-- Excerpts from a dataset --
....

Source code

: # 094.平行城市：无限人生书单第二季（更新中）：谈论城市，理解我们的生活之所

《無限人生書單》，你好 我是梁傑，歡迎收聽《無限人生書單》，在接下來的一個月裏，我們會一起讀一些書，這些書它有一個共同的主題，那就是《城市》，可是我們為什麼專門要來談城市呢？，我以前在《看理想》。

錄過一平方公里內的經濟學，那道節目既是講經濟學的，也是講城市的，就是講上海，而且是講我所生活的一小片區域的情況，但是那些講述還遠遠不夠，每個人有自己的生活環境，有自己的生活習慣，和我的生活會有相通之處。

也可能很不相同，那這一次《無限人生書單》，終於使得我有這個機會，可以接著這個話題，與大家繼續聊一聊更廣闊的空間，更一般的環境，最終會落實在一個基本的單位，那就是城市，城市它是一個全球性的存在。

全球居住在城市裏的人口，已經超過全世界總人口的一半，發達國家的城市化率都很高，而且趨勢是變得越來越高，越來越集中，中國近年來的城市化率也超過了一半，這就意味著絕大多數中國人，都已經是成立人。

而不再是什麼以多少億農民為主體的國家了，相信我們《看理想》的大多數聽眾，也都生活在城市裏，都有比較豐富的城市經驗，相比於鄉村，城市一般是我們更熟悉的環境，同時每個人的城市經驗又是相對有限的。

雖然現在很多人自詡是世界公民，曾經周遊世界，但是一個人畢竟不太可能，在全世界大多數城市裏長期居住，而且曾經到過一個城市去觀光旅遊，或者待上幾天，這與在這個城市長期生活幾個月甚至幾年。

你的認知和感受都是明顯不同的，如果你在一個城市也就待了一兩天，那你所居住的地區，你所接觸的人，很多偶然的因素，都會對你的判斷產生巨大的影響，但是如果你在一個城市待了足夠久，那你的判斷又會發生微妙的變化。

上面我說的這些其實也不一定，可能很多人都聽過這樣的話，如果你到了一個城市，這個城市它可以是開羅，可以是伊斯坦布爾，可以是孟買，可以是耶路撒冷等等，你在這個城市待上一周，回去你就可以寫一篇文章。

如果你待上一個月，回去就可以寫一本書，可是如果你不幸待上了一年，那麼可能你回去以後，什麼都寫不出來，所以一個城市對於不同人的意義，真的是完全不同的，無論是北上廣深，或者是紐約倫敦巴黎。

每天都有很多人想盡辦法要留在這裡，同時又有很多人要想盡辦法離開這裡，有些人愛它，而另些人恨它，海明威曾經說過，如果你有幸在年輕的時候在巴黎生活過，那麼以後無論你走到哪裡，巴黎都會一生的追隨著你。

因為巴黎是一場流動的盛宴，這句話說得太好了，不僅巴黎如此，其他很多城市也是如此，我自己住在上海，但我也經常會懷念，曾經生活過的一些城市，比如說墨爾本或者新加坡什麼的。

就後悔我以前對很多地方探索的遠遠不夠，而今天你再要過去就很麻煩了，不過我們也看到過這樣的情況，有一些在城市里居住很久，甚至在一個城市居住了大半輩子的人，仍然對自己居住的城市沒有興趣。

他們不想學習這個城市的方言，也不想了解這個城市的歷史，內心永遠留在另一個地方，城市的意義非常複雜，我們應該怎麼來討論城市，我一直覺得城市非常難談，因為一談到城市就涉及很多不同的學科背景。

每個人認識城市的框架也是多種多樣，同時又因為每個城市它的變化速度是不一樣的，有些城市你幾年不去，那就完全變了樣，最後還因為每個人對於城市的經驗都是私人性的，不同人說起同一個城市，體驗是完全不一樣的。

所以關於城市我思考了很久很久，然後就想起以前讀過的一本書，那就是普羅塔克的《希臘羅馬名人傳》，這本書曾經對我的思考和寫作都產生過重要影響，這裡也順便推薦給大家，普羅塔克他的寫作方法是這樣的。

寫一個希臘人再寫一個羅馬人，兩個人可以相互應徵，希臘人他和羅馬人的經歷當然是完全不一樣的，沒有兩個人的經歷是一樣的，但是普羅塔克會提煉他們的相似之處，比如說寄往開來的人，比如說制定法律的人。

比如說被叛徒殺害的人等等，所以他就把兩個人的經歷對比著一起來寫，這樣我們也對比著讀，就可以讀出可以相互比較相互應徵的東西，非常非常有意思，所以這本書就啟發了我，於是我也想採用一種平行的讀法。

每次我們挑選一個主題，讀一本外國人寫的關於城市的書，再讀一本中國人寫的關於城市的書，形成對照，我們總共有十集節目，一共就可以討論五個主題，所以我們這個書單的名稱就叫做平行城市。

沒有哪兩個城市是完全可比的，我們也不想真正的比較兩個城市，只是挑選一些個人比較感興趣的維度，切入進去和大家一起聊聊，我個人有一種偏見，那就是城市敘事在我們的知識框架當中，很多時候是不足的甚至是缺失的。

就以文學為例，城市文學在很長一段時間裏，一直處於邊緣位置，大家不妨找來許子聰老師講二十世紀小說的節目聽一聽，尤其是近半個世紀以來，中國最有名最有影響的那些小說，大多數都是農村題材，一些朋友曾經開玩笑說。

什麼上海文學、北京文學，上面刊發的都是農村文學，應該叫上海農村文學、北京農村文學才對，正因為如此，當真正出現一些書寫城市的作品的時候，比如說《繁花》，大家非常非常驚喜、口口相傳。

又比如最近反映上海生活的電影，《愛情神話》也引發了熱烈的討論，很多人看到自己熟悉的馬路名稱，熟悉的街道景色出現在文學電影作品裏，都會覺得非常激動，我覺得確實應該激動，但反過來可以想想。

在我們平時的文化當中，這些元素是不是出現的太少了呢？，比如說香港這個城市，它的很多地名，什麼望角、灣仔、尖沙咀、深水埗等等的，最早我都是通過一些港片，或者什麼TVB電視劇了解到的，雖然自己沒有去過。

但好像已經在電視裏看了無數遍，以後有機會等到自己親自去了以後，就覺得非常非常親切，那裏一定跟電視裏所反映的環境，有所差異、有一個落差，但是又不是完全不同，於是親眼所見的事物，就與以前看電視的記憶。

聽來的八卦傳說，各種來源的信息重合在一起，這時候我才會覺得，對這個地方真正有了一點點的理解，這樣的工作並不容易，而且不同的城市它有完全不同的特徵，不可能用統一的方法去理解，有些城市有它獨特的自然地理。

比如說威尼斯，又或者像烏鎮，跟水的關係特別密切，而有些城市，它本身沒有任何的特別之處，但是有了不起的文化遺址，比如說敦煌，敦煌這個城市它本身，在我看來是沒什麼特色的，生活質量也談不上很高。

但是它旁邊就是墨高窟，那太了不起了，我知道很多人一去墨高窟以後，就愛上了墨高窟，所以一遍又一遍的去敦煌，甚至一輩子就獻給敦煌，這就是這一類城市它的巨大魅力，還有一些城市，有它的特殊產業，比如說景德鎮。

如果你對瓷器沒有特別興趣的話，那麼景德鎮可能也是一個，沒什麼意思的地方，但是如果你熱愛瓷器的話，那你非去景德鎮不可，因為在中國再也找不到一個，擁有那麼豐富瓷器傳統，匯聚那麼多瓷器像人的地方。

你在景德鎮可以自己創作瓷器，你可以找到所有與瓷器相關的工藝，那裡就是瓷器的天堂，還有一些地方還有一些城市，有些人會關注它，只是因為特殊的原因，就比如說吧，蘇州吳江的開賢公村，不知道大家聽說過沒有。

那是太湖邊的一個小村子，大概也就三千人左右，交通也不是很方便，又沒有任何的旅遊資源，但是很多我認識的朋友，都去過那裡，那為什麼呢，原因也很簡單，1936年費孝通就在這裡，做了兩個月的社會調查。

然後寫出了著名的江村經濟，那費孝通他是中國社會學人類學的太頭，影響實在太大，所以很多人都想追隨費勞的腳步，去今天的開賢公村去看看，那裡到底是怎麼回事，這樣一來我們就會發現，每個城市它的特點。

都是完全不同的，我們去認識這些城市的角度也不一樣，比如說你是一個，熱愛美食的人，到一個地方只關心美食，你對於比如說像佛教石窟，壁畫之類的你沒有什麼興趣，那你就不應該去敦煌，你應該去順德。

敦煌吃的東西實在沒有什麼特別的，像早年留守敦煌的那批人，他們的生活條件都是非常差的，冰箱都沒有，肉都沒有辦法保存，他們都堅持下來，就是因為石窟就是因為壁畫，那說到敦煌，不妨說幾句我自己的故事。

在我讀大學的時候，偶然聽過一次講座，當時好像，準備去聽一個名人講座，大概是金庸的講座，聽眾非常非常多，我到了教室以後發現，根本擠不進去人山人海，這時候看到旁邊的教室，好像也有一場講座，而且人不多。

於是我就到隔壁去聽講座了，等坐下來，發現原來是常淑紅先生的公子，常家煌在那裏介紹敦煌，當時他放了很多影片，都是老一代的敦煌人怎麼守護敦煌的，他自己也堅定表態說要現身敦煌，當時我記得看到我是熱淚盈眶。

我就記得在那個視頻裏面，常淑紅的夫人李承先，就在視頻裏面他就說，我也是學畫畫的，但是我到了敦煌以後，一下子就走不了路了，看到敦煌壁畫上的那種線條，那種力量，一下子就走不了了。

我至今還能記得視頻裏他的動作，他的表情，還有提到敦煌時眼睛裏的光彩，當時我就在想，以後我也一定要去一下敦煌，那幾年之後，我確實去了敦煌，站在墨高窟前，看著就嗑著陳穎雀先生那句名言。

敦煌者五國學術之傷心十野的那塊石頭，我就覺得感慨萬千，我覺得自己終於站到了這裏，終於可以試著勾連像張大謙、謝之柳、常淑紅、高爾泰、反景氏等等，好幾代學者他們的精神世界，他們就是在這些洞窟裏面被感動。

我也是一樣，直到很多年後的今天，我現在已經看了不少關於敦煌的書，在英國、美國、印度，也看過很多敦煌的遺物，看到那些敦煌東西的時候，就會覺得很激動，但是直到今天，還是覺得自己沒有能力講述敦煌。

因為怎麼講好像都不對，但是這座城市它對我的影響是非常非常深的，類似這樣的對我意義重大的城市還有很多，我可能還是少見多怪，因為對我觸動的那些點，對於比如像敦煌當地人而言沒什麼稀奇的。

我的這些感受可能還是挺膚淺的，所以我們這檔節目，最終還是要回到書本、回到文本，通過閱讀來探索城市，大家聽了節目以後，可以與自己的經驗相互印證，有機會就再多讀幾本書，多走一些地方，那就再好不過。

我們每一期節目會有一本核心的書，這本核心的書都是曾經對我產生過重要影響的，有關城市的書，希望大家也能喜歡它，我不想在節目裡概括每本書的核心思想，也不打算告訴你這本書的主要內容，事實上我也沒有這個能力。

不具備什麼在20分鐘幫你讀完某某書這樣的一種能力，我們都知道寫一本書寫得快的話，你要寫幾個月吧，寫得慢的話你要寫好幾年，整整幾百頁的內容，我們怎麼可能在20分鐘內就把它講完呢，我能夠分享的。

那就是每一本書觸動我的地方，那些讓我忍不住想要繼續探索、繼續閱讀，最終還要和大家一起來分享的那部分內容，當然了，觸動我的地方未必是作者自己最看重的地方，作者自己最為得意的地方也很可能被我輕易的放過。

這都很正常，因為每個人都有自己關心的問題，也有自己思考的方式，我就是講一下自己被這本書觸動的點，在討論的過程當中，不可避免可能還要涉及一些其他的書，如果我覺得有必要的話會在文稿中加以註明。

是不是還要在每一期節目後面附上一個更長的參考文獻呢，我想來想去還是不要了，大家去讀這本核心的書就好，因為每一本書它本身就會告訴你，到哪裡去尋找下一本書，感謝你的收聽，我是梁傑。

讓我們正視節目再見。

....

-- WHAT YOU NEED TO DO --
Only certain lines are wanted. Please return exactly those from the top of the data through the line with "你的認知和感受都是明顯不同的".

-- ANSWER SECTION --
Source code

: # 094.平行城市：无限人生书单第二季（更新中）：谈论城市，理解我们的生活之所

《無限人生書單》，你好 我是梁傑，歡迎收聽《無限人生書單》，在接下來的一個月裏，我們會一起讀一些書，這些書它有一個共同的主題，那就是《城市》，可是我們為什麼專門要來談城市呢？，我以前在《看理想》。

錄過一平方公里內的經濟學，那道節目既是講經濟學的，也是講城市的，就是講上海，而且是講我所生活的一小片區域的情況，但是那些講述還遠遠不夠，每個人有自己的生活環境，有自己的生活習慣，和我的生活會有相通之處。

也可能很不相同，那這一次《無限人生書單》，終於使得我有這個機會，可以接著這個話題，與大家繼續聊一聊更廣闊的空間，更一般的環境，最終會落實在一個基本的單位，那就是城市，城市它是一個全球性的存在。

全球居住在城市裏的人口，已經超過全世界總人口的一半，發達國家的城市化率都很高，而且趨勢是變得越來越高，越來越集中，中國近年來的城市化率也超過了一半，這就意味著絕大多數中國人，都已經是成立人。

而不再是什麼以多少億農民為主體的國家了，相信我們《看理想》的大多數聽眾，也都生活在城市裏，都有比較豐富的城市經驗，相比於鄉村，城市一般是我們更熟悉的環境，同時每個人的城市經驗又是相對有限的。

雖然現在很多人自詡是世界公民，曾經周遊世界，但是一個人畢竟不太可能，在全世界大多數城市裏長期居住，而且曾經到過一個城市去觀光旅遊，或者待上幾天，這與在這個城市長期生活幾個月甚至幾年。

你的認知和感受都是明顯不同的，如果你在一個城市也就待了一兩天，那你所居住的地區，你所接觸的人，很多偶然的因素，都會對你的判斷產生巨大的影響，但是如果你在一個城市待了足夠久，那你的判斷又會發生微妙的變化。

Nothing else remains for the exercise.